(RECORDS TO PROCESS)

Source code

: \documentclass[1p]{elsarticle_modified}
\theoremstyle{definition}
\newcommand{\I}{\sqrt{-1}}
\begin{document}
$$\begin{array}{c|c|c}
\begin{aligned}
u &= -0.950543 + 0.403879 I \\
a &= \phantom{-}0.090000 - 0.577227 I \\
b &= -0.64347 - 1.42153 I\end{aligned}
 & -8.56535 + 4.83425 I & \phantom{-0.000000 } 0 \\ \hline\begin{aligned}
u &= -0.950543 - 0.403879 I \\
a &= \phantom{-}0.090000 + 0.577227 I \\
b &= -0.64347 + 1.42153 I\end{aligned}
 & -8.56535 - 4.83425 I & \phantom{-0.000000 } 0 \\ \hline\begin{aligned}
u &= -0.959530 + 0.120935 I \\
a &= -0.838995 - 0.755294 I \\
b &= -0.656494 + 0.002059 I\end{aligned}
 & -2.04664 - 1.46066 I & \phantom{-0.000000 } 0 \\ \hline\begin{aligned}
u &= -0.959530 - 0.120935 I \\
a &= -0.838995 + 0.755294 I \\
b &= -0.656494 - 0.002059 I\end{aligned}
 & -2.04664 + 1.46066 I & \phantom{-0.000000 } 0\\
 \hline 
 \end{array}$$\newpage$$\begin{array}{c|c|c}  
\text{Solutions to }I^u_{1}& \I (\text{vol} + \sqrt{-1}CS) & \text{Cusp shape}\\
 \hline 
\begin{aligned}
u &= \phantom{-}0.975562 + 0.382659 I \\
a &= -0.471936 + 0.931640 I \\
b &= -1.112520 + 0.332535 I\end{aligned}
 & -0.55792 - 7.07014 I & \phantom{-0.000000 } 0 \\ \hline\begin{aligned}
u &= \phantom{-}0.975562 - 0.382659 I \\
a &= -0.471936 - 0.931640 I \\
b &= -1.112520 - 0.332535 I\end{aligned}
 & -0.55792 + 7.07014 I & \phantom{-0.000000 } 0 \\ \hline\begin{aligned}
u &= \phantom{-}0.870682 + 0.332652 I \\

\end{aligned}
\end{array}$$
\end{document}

(End RECORDS TO PROCESS)

EXERCISE DIRECTIONS.
When the word "array" shows up in a line of the entries, report that line.

ANSWER TO THIS PROBLEM.
$$\begin{array}{c|c|c}
 \end{array}$$\newpage$$\begin{array}{c|c|c}  
\end{array}$$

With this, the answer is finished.